[WHAT YOU ARE ASKED TO DO] Look through the records below for the line holding "## Structure des pages d'orientation". Write it out exactly, with each following line through the line holding "- **Choix visuel**".

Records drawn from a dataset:
++++++

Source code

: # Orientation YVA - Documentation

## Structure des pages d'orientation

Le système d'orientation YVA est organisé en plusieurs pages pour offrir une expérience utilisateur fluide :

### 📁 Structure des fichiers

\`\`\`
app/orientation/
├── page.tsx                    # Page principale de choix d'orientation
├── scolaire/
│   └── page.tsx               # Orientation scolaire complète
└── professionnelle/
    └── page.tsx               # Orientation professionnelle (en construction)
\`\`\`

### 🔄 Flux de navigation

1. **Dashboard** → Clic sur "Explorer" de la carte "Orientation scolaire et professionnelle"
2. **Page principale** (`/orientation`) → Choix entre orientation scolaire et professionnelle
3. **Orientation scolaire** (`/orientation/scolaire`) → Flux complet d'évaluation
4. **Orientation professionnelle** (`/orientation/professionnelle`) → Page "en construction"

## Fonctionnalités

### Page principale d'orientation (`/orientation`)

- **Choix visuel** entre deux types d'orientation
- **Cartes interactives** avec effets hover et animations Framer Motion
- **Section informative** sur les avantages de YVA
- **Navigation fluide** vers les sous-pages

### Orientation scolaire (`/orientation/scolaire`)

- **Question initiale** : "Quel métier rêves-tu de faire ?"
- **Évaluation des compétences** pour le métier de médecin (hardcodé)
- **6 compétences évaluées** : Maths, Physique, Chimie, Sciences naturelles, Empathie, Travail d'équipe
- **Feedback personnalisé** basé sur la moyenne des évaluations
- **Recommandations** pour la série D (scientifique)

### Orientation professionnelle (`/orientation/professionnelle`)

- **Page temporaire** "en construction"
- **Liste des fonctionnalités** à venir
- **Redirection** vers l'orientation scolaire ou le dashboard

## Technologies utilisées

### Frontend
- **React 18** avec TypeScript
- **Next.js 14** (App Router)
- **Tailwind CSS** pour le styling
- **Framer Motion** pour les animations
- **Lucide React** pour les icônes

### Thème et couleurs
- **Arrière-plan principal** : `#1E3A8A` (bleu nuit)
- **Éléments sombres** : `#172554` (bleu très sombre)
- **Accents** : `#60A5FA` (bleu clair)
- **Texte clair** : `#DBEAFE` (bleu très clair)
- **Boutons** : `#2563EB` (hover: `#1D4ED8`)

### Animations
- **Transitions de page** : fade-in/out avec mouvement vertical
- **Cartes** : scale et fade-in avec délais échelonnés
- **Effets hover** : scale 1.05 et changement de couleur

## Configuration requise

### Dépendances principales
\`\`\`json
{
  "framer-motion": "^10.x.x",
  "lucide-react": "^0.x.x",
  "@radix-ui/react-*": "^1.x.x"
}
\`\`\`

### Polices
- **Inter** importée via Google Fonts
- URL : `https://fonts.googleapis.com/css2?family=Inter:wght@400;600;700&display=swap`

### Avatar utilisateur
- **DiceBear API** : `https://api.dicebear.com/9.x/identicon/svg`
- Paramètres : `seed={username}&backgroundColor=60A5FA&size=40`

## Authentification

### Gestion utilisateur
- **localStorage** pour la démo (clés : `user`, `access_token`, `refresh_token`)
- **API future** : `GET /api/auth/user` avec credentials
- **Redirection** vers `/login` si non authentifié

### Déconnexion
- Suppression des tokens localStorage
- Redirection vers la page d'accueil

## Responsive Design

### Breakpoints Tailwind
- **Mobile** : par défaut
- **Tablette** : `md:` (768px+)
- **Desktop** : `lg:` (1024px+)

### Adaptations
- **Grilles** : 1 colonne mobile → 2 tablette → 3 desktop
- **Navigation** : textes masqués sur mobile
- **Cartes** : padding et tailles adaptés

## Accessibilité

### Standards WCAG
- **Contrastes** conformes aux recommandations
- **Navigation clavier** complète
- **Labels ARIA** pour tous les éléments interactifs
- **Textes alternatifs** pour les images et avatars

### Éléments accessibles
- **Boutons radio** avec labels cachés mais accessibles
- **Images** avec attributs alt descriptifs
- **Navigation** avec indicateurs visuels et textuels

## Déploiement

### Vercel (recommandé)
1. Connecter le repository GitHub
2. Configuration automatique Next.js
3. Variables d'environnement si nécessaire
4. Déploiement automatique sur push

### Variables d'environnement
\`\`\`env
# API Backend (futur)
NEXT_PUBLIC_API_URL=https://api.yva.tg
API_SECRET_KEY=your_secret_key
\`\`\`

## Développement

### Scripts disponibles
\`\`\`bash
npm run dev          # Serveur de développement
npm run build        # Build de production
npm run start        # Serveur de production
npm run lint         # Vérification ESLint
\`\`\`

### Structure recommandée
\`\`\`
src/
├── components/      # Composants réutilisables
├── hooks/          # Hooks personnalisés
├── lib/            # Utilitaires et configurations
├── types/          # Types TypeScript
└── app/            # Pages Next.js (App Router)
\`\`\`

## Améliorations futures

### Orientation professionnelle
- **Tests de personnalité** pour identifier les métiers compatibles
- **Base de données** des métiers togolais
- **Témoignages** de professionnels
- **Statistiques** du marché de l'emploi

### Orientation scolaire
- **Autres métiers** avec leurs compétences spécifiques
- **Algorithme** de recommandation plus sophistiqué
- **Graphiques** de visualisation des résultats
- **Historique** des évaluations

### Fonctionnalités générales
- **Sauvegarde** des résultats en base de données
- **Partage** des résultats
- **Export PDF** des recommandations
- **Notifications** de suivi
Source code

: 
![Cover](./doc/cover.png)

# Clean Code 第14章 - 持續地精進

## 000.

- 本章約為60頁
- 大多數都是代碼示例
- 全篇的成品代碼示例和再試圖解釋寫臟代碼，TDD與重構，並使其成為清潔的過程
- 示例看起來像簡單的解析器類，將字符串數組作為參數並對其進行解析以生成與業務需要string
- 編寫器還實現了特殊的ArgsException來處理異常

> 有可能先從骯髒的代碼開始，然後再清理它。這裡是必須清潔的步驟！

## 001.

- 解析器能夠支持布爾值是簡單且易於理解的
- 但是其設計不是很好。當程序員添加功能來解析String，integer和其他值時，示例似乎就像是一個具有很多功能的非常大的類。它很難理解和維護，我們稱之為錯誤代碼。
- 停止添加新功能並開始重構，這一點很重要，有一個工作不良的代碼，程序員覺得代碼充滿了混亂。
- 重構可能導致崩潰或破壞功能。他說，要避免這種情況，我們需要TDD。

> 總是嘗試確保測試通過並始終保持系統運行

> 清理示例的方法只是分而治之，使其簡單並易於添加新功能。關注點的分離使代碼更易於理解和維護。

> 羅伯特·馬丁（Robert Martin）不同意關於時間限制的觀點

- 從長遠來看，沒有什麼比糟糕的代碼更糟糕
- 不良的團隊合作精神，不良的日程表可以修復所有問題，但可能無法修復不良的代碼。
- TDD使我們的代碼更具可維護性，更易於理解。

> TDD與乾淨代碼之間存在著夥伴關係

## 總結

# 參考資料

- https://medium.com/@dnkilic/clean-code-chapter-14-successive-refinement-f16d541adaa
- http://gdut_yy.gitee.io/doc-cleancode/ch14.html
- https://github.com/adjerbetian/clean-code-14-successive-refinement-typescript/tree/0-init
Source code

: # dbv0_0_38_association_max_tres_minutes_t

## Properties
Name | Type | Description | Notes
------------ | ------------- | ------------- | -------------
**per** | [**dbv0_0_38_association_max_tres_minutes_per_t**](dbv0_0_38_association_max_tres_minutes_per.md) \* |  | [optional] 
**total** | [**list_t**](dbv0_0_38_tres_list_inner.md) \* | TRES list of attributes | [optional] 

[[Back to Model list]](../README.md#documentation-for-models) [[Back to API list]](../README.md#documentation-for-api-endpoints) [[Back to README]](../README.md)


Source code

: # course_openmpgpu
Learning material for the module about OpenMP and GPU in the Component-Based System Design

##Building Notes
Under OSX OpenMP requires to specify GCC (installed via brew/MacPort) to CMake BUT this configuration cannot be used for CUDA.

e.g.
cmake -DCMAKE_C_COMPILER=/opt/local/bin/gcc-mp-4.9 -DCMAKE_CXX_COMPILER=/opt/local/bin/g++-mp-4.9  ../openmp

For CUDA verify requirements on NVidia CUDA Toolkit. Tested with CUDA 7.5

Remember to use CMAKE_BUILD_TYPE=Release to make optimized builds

++++++

[SOLUTION]
## Structure des pages d'orientation

Le système d'orientation YVA est organisé en plusieurs pages pour offrir une expérience utilisateur fluide :

### 📁 Structure des fichiers

\`\`\`
app/orientation/
├── page.tsx                    # Page principale de choix d'orientation
├── scolaire/
│   └── page.tsx               # Orientation scolaire complète
└── professionnelle/
    └── page.tsx               # Orientation professionnelle (en construction)
\`\`\`

### 🔄 Flux de navigation

1. **Dashboard** → Clic sur "Explorer" de la carte "Orientation scolaire et professionnelle"
2. **Page principale** (`/orientation`) → Choix entre orientation scolaire et professionnelle
3. **Orientation scolaire** (`/orientation/scolaire`) → Flux complet d'évaluation
4. **Orientation professionnelle** (`/orientation/professionnelle`) → Page "en construction"

## Fonctionnalités

### Page principale d'orientation (`/orientation`)

- **Choix visuel** entre deux types d'orientation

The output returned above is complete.